Se na vida privada Jango revelou-se um depravado, na política não foi muito melhor. O medo de assumir posições (quer à direita, quer à esquerda) surge como o traço marcante de sua personalidade. A vontade de chegar ao poder a qualquer custo, para depois ficar apenas na coreografia do cargo, é outra importante característica. Jango interessava-se apenas pelos conchavos políticos, detestando o dia-a-dia da administração. Como Presidente da República, conspirou desavergonhadamente a fim de acabar com o parlamentarismo. Insuflou em diversas ocasiões a quebra da hierarquia militar, com gestos e palavras favoráveis aos insurretos, o que acabou lhe custando o cargo (e à Nação a quebra da normalidade democrática). Fez discursos subservientes aos interesses norte-americanos que hoje fariam corar até diplomatas daquele país. Nunca teve um projeto de governo, apenas para o poder. Defendeu uma reforma agrária inexeqüível para colher os benefício políticos da contradição por ele mesmo engendrada.

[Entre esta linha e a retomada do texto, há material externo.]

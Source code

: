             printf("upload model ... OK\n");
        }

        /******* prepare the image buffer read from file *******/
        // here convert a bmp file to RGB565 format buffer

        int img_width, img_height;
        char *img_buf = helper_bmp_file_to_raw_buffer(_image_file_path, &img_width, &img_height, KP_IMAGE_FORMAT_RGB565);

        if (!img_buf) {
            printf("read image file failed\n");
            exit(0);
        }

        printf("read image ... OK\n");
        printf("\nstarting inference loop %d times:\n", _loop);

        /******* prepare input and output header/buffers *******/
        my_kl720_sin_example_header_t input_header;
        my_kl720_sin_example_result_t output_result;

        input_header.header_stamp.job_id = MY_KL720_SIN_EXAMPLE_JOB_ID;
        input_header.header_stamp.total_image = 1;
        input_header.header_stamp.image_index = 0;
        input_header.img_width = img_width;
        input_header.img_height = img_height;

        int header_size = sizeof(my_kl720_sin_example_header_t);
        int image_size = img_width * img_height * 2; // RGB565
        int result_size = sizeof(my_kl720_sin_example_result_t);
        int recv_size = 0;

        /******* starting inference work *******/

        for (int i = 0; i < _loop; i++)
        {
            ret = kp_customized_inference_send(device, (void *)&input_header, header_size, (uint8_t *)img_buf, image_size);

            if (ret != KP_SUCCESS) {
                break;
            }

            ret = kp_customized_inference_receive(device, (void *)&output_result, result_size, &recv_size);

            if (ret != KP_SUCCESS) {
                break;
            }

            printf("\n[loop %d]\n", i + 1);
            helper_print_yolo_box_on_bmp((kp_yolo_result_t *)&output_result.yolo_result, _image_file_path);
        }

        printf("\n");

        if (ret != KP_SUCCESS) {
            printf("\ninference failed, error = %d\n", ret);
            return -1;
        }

Jango encarnou com perfeição as contradições de seu tempo e a condição de herdeiro político de Getúlio Vargas. Afinal, seu padrinho político fora igualmente um ditador sangüinário e um demagogo eleito democraticamente. Flertou tanto com o nazismo quanto com o comunismo (basta lembrar que na década de 30 Vargas mandou Olga Benário para um campo de concentração na Alemanha nazista; na década seguinte dividiu, sorridente, um palanque político com Luiz Carlos Prestes, já convertido em viúvo de Olga). Getúlio travestiu de “conquistas sociais” inúmeros engodos econômicos, dificultando as relações econômicas e os interesses dos trabalhadores, que ele jurava defender. Escolheu tão mal as pessoas de seu círculo íntimo que foi levado ao suicídio, como única forma de salvar a sua biografia. Dificilmente Getúlio Vargas encontraria um personagem melhor do que Jango para ungir como herdeiro.

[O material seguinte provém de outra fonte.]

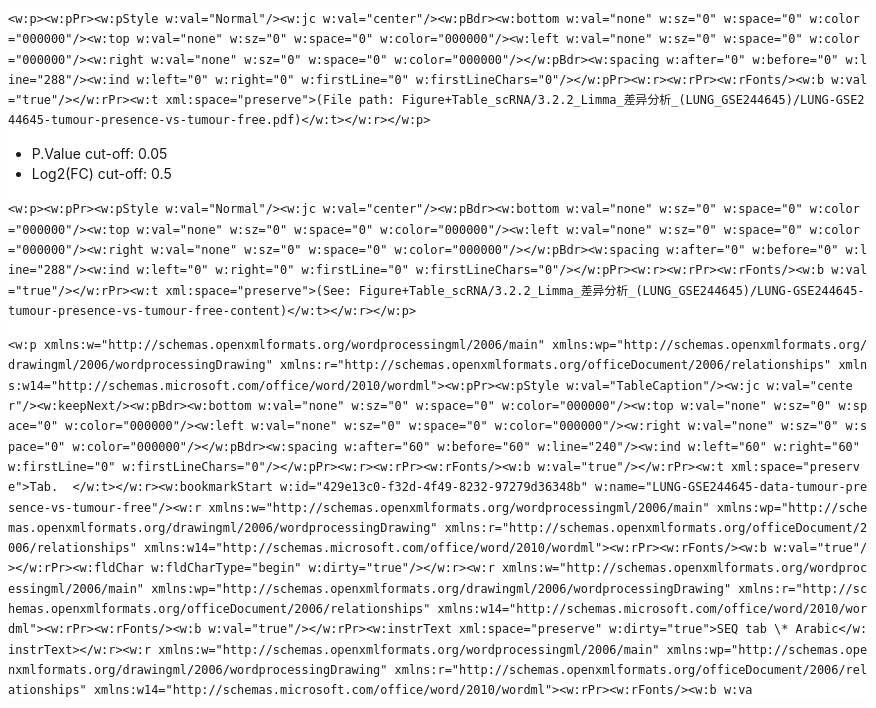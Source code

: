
 ```{=openxml}
<w:p><w:pPr><w:pStyle w:val="Normal"/><w:jc w:val="center"/><w:pBdr><w:bottom w:val="none" w:sz="0" w:space="0" w:color="000000"/><w:top w:val="none" w:sz="0" w:space="0" w:color="000000"/><w:left w:val="none" w:sz="0" w:space="0" w:color="000000"/><w:right w:val="none" w:sz="0" w:space="0" w:color="000000"/></w:pBdr><w:spacing w:after="0" w:before="0" w:line="288"/><w:ind w:left="0" w:right="0" w:firstLine="0" w:firstLineChars="0"/></w:pPr><w:r><w:rPr><w:rFonts/><w:b w:val="true"/></w:rPr><w:t xml:space="preserve">(File path: Figure+Table_scRNA/3.2.2_Limma_差异分析_(LUNG_GSE244645)/LUNG-GSE244645-tumour-presence-vs-tumour-free.pdf)</w:t></w:r></w:p>
```
- P.Value cut-off: 0.05
- Log2(FC) cut-off: 0.5
```{=openxml}
<w:p><w:pPr><w:pStyle w:val="Normal"/><w:jc w:val="center"/><w:pBdr><w:bottom w:val="none" w:sz="0" w:space="0" w:color="000000"/><w:top w:val="none" w:sz="0" w:space="0" w:color="000000"/><w:left w:val="none" w:sz="0" w:space="0" w:color="000000"/><w:right w:val="none" w:sz="0" w:space="0" w:color="000000"/></w:pBdr><w:spacing w:after="0" w:before="0" w:line="288"/><w:ind w:left="0" w:right="0" w:firstLine="0" w:firstLineChars="0"/></w:pPr><w:r><w:rPr><w:rFonts/><w:b w:val="true"/></w:rPr><w:t xml:space="preserve">(See: Figure+Table_scRNA/3.2.2_Limma_差异分析_(LUNG_GSE244645)/LUNG-GSE244645-tumour-presence-vs-tumour-free-content)</w:t></w:r></w:p>
```



``````{=openxml}
<w:p xmlns:w="http://schemas.openxmlformats.org/wordprocessingml/2006/main" xmlns:wp="http://schemas.openxmlformats.org/drawingml/2006/wordprocessingDrawing" xmlns:r="http://schemas.openxmlformats.org/officeDocument/2006/relationships" xmlns:w14="http://schemas.microsoft.com/office/word/2010/wordml"><w:pPr><w:pStyle w:val="TableCaption"/><w:jc w:val="center"/><w:keepNext/><w:pBdr><w:bottom w:val="none" w:sz="0" w:space="0" w:color="000000"/><w:top w:val="none" w:sz="0" w:space="0" w:color="000000"/><w:left w:val="none" w:sz="0" w:space="0" w:color="000000"/><w:right w:val="none" w:sz="0" w:space="0" w:color="000000"/></w:pBdr><w:spacing w:after="60" w:before="60" w:line="240"/><w:ind w:left="60" w:right="60" w:firstLine="0" w:firstLineChars="0"/></w:pPr><w:r><w:rPr><w:rFonts/><w:b w:val="true"/></w:rPr><w:t xml:space="preserve">Tab.  </w:t></w:r><w:bookmarkStart w:id="429e13c0-f32d-4f49-8232-97279d36348b" w:name="LUNG-GSE244645-data-tumour-presence-vs-tumour-free"/><w:r xmlns:w="http://schemas.openxmlformats.org/wordprocessingml/2006/main" xmlns:wp="http://schemas.openxmlformats.org/drawingml/2006/wordprocessingDrawing" xmlns:r="http://schemas.openxmlformats.org/officeDocument/2006/relationships" xmlns:w14="http://schemas.microsoft.com/office/word/2010/wordml"><w:rPr><w:rFonts/><w:b w:val="true"/></w:rPr><w:fldChar w:fldCharType="begin" w:dirty="true"/></w:r><w:r xmlns:w="http://schemas.openxmlformats.org/wordprocessingml/2006/main" xmlns:wp="http://schemas.openxmlformats.org/drawingml/2006/wordprocessingDrawing" xmlns:r="http://schemas.openxmlformats.org/officeDocument/2006/relationships" xmlns:w14="http://schemas.microsoft.com/office/word/2010/wordml"><w:rPr><w:rFonts/><w:b w:val="true"/></w:rPr><w:instrText xml:space="preserve" w:dirty="true">SEQ tab \* Arabic</w:instrText></w:r><w:r xmlns:w="http://schemas.openxmlformats.org/wordprocessingml/2006/main" xmlns:wp="http://schemas.openxmlformats.org/drawingml/2006/wordprocessingDrawing" xmlns:r="http://schemas.openxmlformats.org/officeDocument/2006/relationships" xmlns:w14="http://schemas.microsoft.com/office/word/2010/wordml"><w:rPr><w:rFonts/><w:b w:va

O jornalista Marco Antonio Villa realizou um trabalho exemplar de pesquisa. Os detalhes da vida de Jango, por mais escabrosos, estão devidamente documentados. Ele até tentou melhorar o retrato de seu biografado, mas a bem da verdade histórica isso não se revelou possível. Como ele destaca na introdução, “quando nos aproximamos historicamente de Jango, da sua carreira política, especialmente dos 31 meses de governo, a imagem fica borrada. O destemido é substituído pelo fraco; o defensor das reformas, pelo conciliador; o presidente realizador, pelo incapaz de administrar a res publica. O político hábil aparece como um presidente inconseqüente, e o favorito de Getúlio Vargas, como fruto da fortuna e não da virtude, pensando como Nicolau Maquiavel”.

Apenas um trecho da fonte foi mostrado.